_Task_. Each record, minus any picture, should be returned exactly as written.

_Data provided_.
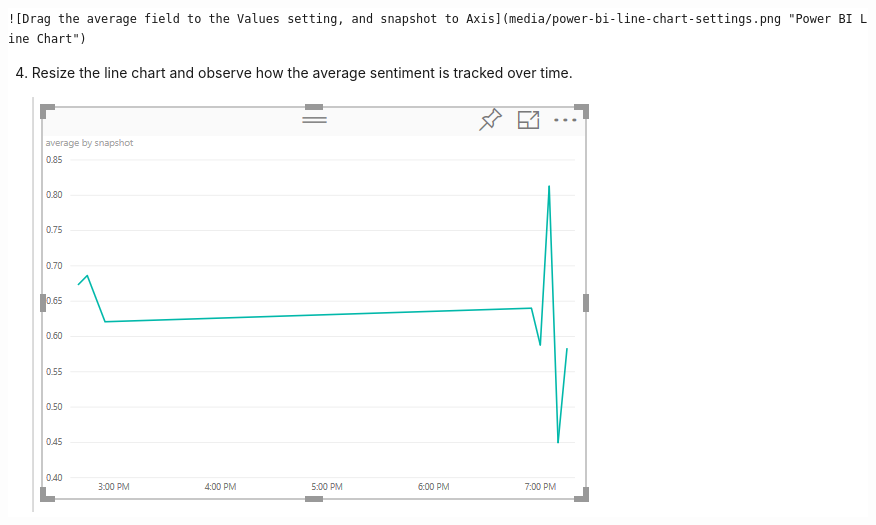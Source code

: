     ![Drag the average field to the Values setting, and snapshot to Axis](media/power-bi-line-chart-settings.png "Power BI Line Chart")

4.  Resize the line chart and observe how the average sentiment is tracked over time.

    ![Screenshot of the line chart displaying trending sentiment over time](media/power-bi-trending-sentiment-chart.png "Power BI Line Chart")
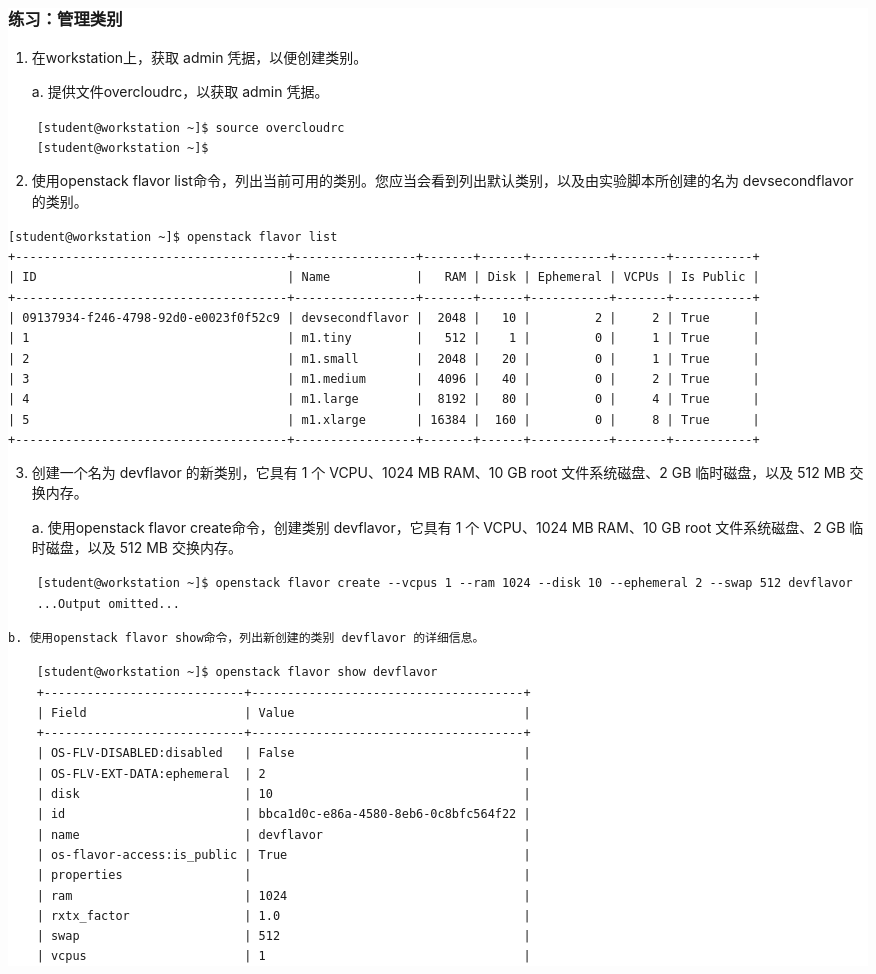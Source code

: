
 ```
```


### 练习：管理类别

1. 在workstation上，获取 admin 凭据，以便创建类别。

    a. 提供文件overcloudrc，以获取 admin 凭据。

```
    [student@workstation ~]$ source overcloudrc
    [student@workstation ~]$ 
```

2. 使用openstack flavor list命令，列出当前可用的类别。您应当会看到列出默认类别，以及由实验脚本所创建的名为 devsecondflavor 的类别。

```
[student@workstation ~]$ openstack flavor list
+--------------------------------------+-----------------+-------+------+-----------+-------+-----------+
| ID                                   | Name            |   RAM | Disk | Ephemeral | VCPUs | Is Public |
+--------------------------------------+-----------------+-------+------+-----------+-------+-----------+
| 09137934-f246-4798-92d0-e0023f0f52c9 | devsecondflavor |  2048 |   10 |         2 |     2 | True      |
| 1                                    | m1.tiny         |   512 |    1 |         0 |     1 | True      |
| 2                                    | m1.small        |  2048 |   20 |         0 |     1 | True      |
| 3                                    | m1.medium       |  4096 |   40 |         0 |     2 | True      |
| 4                                    | m1.large        |  8192 |   80 |         0 |     4 | True      |
| 5                                    | m1.xlarge       | 16384 |  160 |         0 |     8 | True      |
+--------------------------------------+-----------------+-------+------+-----------+-------+-----------+
```

3. 创建一个名为 devflavor 的新类别，它具有 1 个 VCPU、1024 MB RAM、10 GB root 文件系统磁盘、2 GB 临时磁盘，以及 512 MB 交换内存。

    a. 使用openstack flavor create命令，创建类别 devflavor，它具有 1 个 VCPU、1024 MB RAM、10 GB root 文件系统磁盘、2 GB 临时磁盘，以及 512 MB 交换内存。

```
    [student@workstation ~]$ openstack flavor create --vcpus 1 --ram 1024 --disk 10 --ephemeral 2 --swap 512 devflavor
    ...Output omitted...
```

    b. 使用openstack flavor show命令，列出新创建的类别 devflavor 的详细信息。

```
    [student@workstation ~]$ openstack flavor show devflavor
    +----------------------------+--------------------------------------+
    | Field                      | Value                                |
    +----------------------------+--------------------------------------+
    | OS-FLV-DISABLED:disabled   | False                                |
    | OS-FLV-EXT-DATA:ephemeral  | 2                                    |
    | disk                       | 10                                   |
    | id                         | bbca1d0c-e86a-4580-8eb6-0c8bfc564f22 |
    | name                       | devflavor                            |
    | os-flavor-access:is_public | True                                 |
    | properties                 |                                      |
    | ram                        | 1024                                 |
    | rxtx_factor                | 1.0                                  |
    | swap                       | 512                                  |
    | vcpus                      | 1                                    |
```
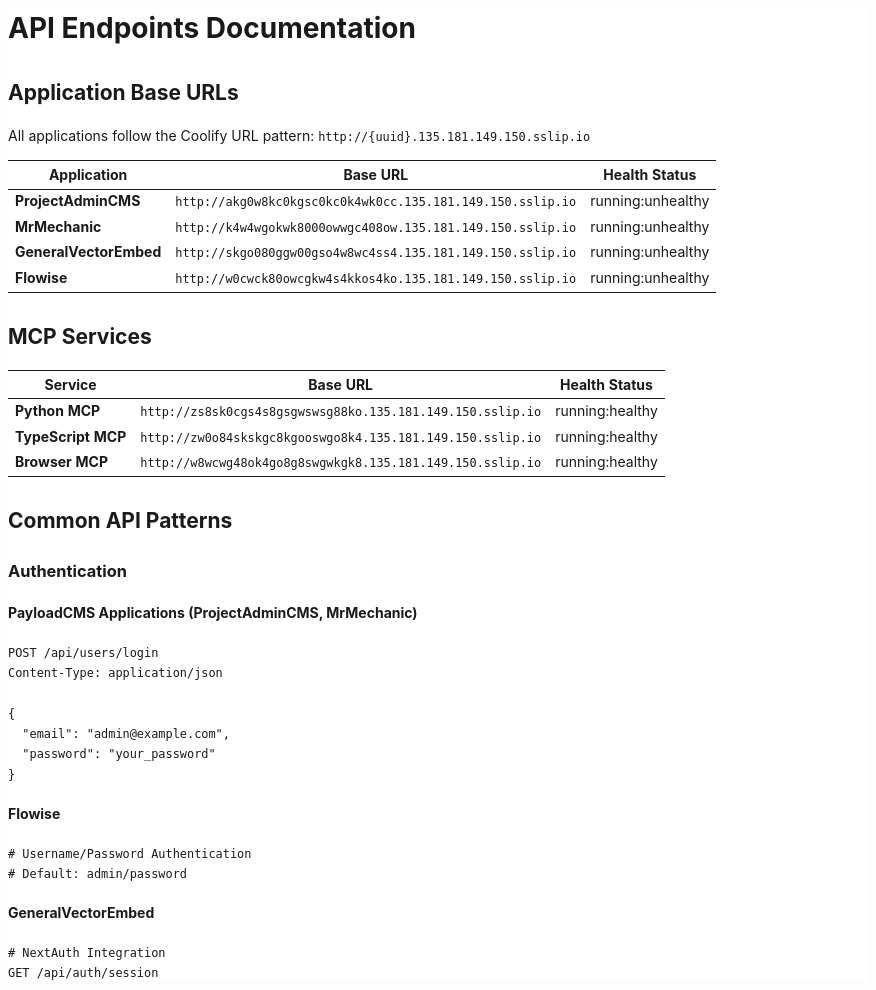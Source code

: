 # API Endpoints Documentation

## Application Base URLs

All applications follow the Coolify URL pattern: `http://{uuid}.135.181.149.150.sslip.io`

| Application | Base URL | Health Status |
|-------------|----------|---------------|
| **ProjectAdminCMS** | `http://akg0w8kc0kgsc0kc0k4wk0cc.135.181.149.150.sslip.io` | running:unhealthy |
| **MrMechanic** | `http://k4w4wgokwk8000owwgc408ow.135.181.149.150.sslip.io` | running:unhealthy |
| **GeneralVectorEmbed** | `http://skgo080ggw00gso4w8wc4ss4.135.181.149.150.sslip.io` | running:unhealthy |
| **Flowise** | `http://w0cwck80owcgkw4s4kkos4ko.135.181.149.150.sslip.io` | running:unhealthy |

## MCP Services

| Service | Base URL | Health Status |
|---------|----------|---------------|
| **Python MCP** | `http://zs8sk0cgs4s8gsgwswsg88ko.135.181.149.150.sslip.io` | running:healthy |
| **TypeScript MCP** | `http://zw0o84skskgc8kgooswgo8k4.135.181.149.150.sslip.io` | running:healthy |
| **Browser MCP** | `http://w8wcwg48ok4go8g8swgwkgk8.135.181.149.150.sslip.io` | running:healthy |

## Common API Patterns

### Authentication

#### PayloadCMS Applications (ProjectAdminCMS, MrMechanic)
```http
POST /api/users/login
Content-Type: application/json

{
  "email": "admin@example.com",
  "password": "your_password"
}
```

#### Flowise
```http
# Username/Password Authentication
# Default: admin/password
```

#### GeneralVectorEmbed
```http
# NextAuth Integration
GET /api/auth/session
```
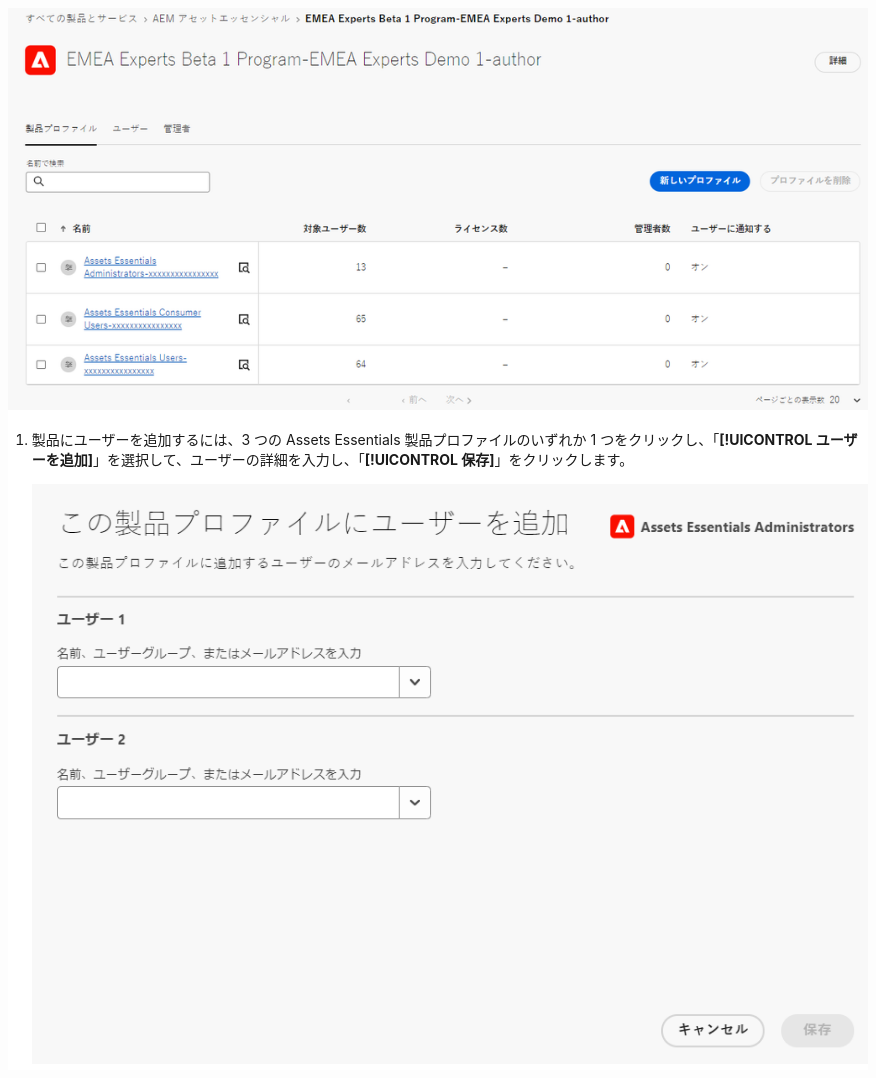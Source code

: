    ![Admin Console 管理プロファイル](assets/admin-console-admin-profile.png)

1. 製品にユーザーを追加するには、3 つの Assets Essentials 製品プロファイルのいずれか 1 つをクリックし、「**[!UICONTROL ユーザーを追加]**」を選択して、ユーザーの詳細を入力し、「**[!UICONTROL 保存]**」をクリックします。

   ![ユーザー管理プロファイルの追加](assets/add-users-admin-profile.png)
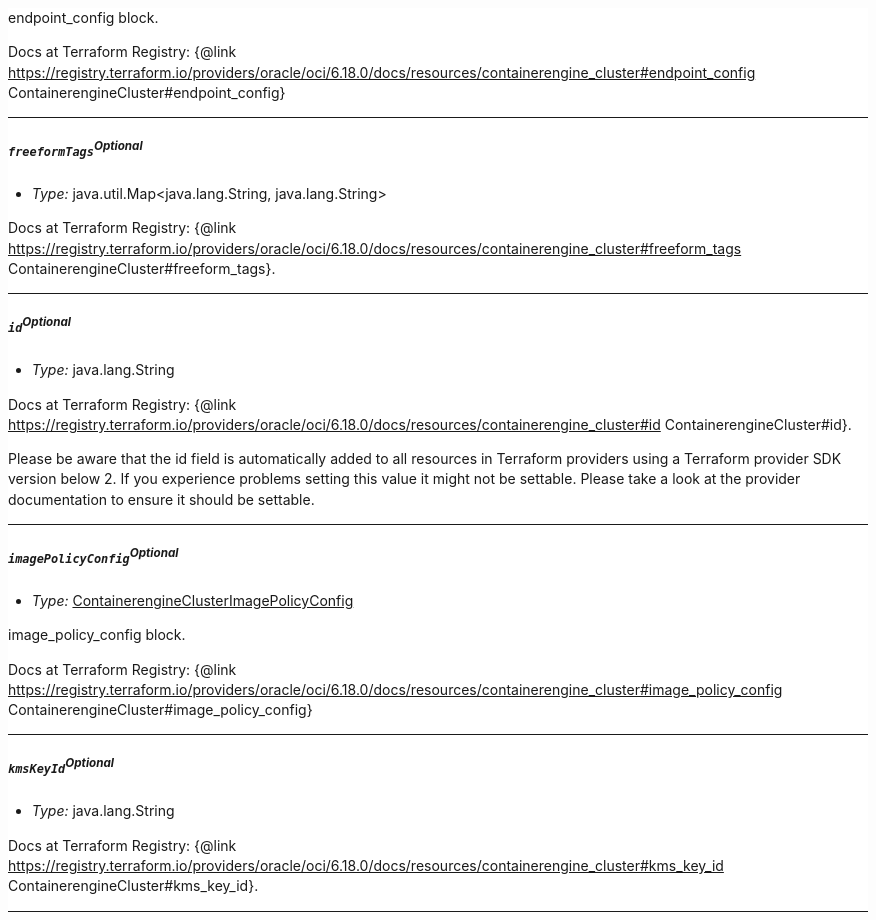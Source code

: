 endpoint_config block.

Docs at Terraform Registry: {@link https://registry.terraform.io/providers/oracle/oci/6.18.0/docs/resources/containerengine_cluster#endpoint_config ContainerengineCluster#endpoint_config}

---

##### `freeformTags`<sup>Optional</sup> <a name="freeformTags" id="rhizo-co-terraform-provider-oci.containerengineCluster.ContainerengineCluster.Initializer.parameter.freeformTags"></a>

- *Type:* java.util.Map<java.lang.String, java.lang.String>

Docs at Terraform Registry: {@link https://registry.terraform.io/providers/oracle/oci/6.18.0/docs/resources/containerengine_cluster#freeform_tags ContainerengineCluster#freeform_tags}.

---

##### `id`<sup>Optional</sup> <a name="id" id="rhizo-co-terraform-provider-oci.containerengineCluster.ContainerengineCluster.Initializer.parameter.id"></a>

- *Type:* java.lang.String

Docs at Terraform Registry: {@link https://registry.terraform.io/providers/oracle/oci/6.18.0/docs/resources/containerengine_cluster#id ContainerengineCluster#id}.

Please be aware that the id field is automatically added to all resources in Terraform providers using a Terraform provider SDK version below 2.
If you experience problems setting this value it might not be settable. Please take a look at the provider documentation to ensure it should be settable.

---

##### `imagePolicyConfig`<sup>Optional</sup> <a name="imagePolicyConfig" id="rhizo-co-terraform-provider-oci.containerengineCluster.ContainerengineCluster.Initializer.parameter.imagePolicyConfig"></a>

- *Type:* <a href="#rhizo-co-terraform-provider-oci.containerengineCluster.ContainerengineClusterImagePolicyConfig">ContainerengineClusterImagePolicyConfig</a>

image_policy_config block.

Docs at Terraform Registry: {@link https://registry.terraform.io/providers/oracle/oci/6.18.0/docs/resources/containerengine_cluster#image_policy_config ContainerengineCluster#image_policy_config}

---

##### `kmsKeyId`<sup>Optional</sup> <a name="kmsKeyId" id="rhizo-co-terraform-provider-oci.containerengineCluster.ContainerengineCluster.Initializer.parameter.kmsKeyId"></a>

- *Type:* java.lang.String

Docs at Terraform Registry: {@link https://registry.terraform.io/providers/oracle/oci/6.18.0/docs/resources/containerengine_cluster#kms_key_id ContainerengineCluster#kms_key_id}.

---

_Answer to this task_.
Source code

:     ![Drag the average field to the Values setting, and snapshot to Axis](media/power-bi-line-chart-settings.png "Power BI Line Chart")

4.  Resize the line chart and observe how the average sentiment is tracked over time.

    ![Screenshot of the line chart displaying trending sentiment over time](media/power-bi-trending-sentiment-chart.png "Power BI Line Chart")
Source code

:
 ```
```


### 练习：管理类别

1. 在workstation上，获取 admin 凭据，以便创建类别。

    a. 提供文件overcloudrc，以获取 admin 凭据。

```
    [student@workstation ~]$ source overcloudrc
    [student@workstation ~]$ 
```

2. 使用openstack flavor list命令，列出当前可用的类别。您应当会看到列出默认类别，以及由实验脚本所创建的名为 devsecondflavor 的类别。

```
[student@workstation ~]$ openstack flavor list
+--------------------------------------+-----------------+-------+------+-----------+-------+-----------+
| ID                                   | Name            |   RAM | Disk | Ephemeral | VCPUs | Is Public |
+--------------------------------------+-----------------+-------+------+-----------+-------+-----------+
| 09137934-f246-4798-92d0-e0023f0f52c9 | devsecondflavor |  2048 |   10 |         2 |     2 | True      |
| 1                                    | m1.tiny         |   512 |    1 |         0 |     1 | True      |
| 2                                    | m1.small        |  2048 |   20 |         0 |     1 | True      |
| 3                                    | m1.medium       |  4096 |   40 |         0 |     2 | True      |
| 4                                    | m1.large        |  8192 |   80 |         0 |     4 | True      |
| 5                                    | m1.xlarge       | 16384 |  160 |         0 |     8 | True      |
+--------------------------------------+-----------------+-------+------+-----------+-------+-----------+
```

3. 创建一个名为 devflavor 的新类别，它具有 1 个 VCPU、1024 MB RAM、10 GB root 文件系统磁盘、2 GB 临时磁盘，以及 512 MB 交换内存。

    a. 使用openstack flavor create命令，创建类别 devflavor，它具有 1 个 VCPU、1024 MB RAM、10 GB root 文件系统磁盘、2 GB 临时磁盘，以及 512 MB 交换内存。

```
    [student@workstation ~]$ openstack flavor create --vcpus 1 --ram 1024 --disk 10 --ephemeral 2 --swap 512 devflavor
    ...Output omitted...
```

    b. 使用openstack flavor show命令，列出新创建的类别 devflavor 的详细信息。

```
    [student@workstation ~]$ openstack flavor show devflavor
    +----------------------------+--------------------------------------+
    | Field                      | Value                                |
    +----------------------------+--------------------------------------+
    | OS-FLV-DISABLED:disabled   | False                                |
    | OS-FLV-EXT-DATA:ephemeral  | 2                                    |
    | disk                       | 10                                   |
    | id                         | bbca1d0c-e86a-4580-8eb6-0c8bfc564f22 |
    | name                       | devflavor                            |
    | os-flavor-access:is_public | True                                 |
    | properties                 |                                      |
    | ram                        | 1024                                 |
    | rxtx_factor                | 1.0                                  |
    | swap                       | 512                                  |
    | vcpus                      | 1                                    |
```
Source code

: # API Endpoints Documentation

## Application Base URLs

All applications follow the Coolify URL pattern: `http://{uuid}.135.181.149.150.sslip.io`

| Application | Base URL | Health Status |
|-------------|----------|---------------|
| **ProjectAdminCMS** | `http://akg0w8kc0kgsc0kc0k4wk0cc.135.181.149.150.sslip.io` | running:unhealthy |
| **MrMechanic** | `http://k4w4wgokwk8000owwgc408ow.135.181.149.150.sslip.io` | running:unhealthy |
| **GeneralVectorEmbed** | `http://skgo080ggw00gso4w8wc4ss4.135.181.149.150.sslip.io` | running:unhealthy |
| **Flowise** | `http://w0cwck80owcgkw4s4kkos4ko.135.181.149.150.sslip.io` | running:unhealthy |

## MCP Services

| Service | Base URL | Health Status |
|---------|----------|---------------|
| **Python MCP** | `http://zs8sk0cgs4s8gsgwswsg88ko.135.181.149.150.sslip.io` | running:healthy |
| **TypeScript MCP** | `http://zw0o84skskgc8kgooswgo8k4.135.181.149.150.sslip.io` | running:healthy |
| **Browser MCP** | `http://w8wcwg48ok4go8g8swgwkgk8.135.181.149.150.sslip.io` | running:healthy |

## Common API Patterns

### Authentication

#### PayloadCMS Applications (ProjectAdminCMS, MrMechanic)
```http
POST /api/users/login
Content-Type: application/json

{
  "email": "admin@example.com",
  "password": "your_password"
}
```

#### Flowise
```http
# Username/Password Authentication
# Default: admin/password
```

#### GeneralVectorEmbed
```http
# NextAuth Integration
GET /api/auth/session
```
Source code

:    ![Admin Console 管理プロファイル](assets/admin-console-admin-profile.png)

1. 製品にユーザーを追加するには、3 つの Assets Essentials 製品プロファイルのいずれか 1 つをクリックし、「**[!UICONTROL ユーザーを追加]**」を選択して、ユーザーの詳細を入力し、「**[!UICONTROL 保存]**」をクリックします。

   ![ユーザー管理プロファイルの追加](assets/add-users-admin-profile.png)
Source code

: endpoint_config block.

Docs at Terraform Registry: {@link https://registry.terraform.io/providers/oracle/oci/6.18.0/docs/resources/containerengine_cluster#endpoint_config ContainerengineCluster#endpoint_config}

---

##### `freeformTags`<sup>Optional</sup> <a name="freeformTags" id="rhizo-co-terraform-provider-oci.containerengineCluster.ContainerengineCluster.Initializer.parameter.freeformTags"></a>

- *Type:* java.util.Map<java.lang.String, java.lang.String>

Docs at Terraform Registry: {@link https://registry.terraform.io/providers/oracle/oci/6.18.0/docs/resources/containerengine_cluster#freeform_tags ContainerengineCluster#freeform_tags}.

---

##### `id`<sup>Optional</sup> <a name="id" id="rhizo-co-terraform-provider-oci.containerengineCluster.ContainerengineCluster.Initializer.parameter.id"></a>

- *Type:* java.lang.String

Docs at Terraform Registry: {@link https://registry.terraform.io/providers/oracle/oci/6.18.0/docs/resources/containerengine_cluster#id ContainerengineCluster#id}.

Please be aware that the id field is automatically added to all resources in Terraform providers using a Terraform provider SDK version below 2.
If you experience problems setting this value it might not be settable. Please take a look at the provider documentation to ensure it should be settable.

---

##### `imagePolicyConfig`<sup>Optional</sup> <a name="imagePolicyConfig" id="rhizo-co-terraform-provider-oci.containerengineCluster.ContainerengineCluster.Initializer.parameter.imagePolicyConfig"></a>

- *Type:* <a href="#rhizo-co-terraform-provider-oci.containerengineCluster.ContainerengineClusterImagePolicyConfig">ContainerengineClusterImagePolicyConfig</a>

image_policy_config block.

Docs at Terraform Registry: {@link https://registry.terraform.io/providers/oracle/oci/6.18.0/docs/resources/containerengine_cluster#image_policy_config ContainerengineCluster#image_policy_config}

---

##### `kmsKeyId`<sup>Optional</sup> <a name="kmsKeyId" id="rhizo-co-terraform-provider-oci.containerengineCluster.ContainerengineCluster.Initializer.parameter.kmsKeyId"></a>

- *Type:* java.lang.String

Docs at Terraform Registry: {@link https://registry.terraform.io/providers/oracle/oci/6.18.0/docs/resources/containerengine_cluster#kms_key_id ContainerengineCluster#kms_key_id}.

---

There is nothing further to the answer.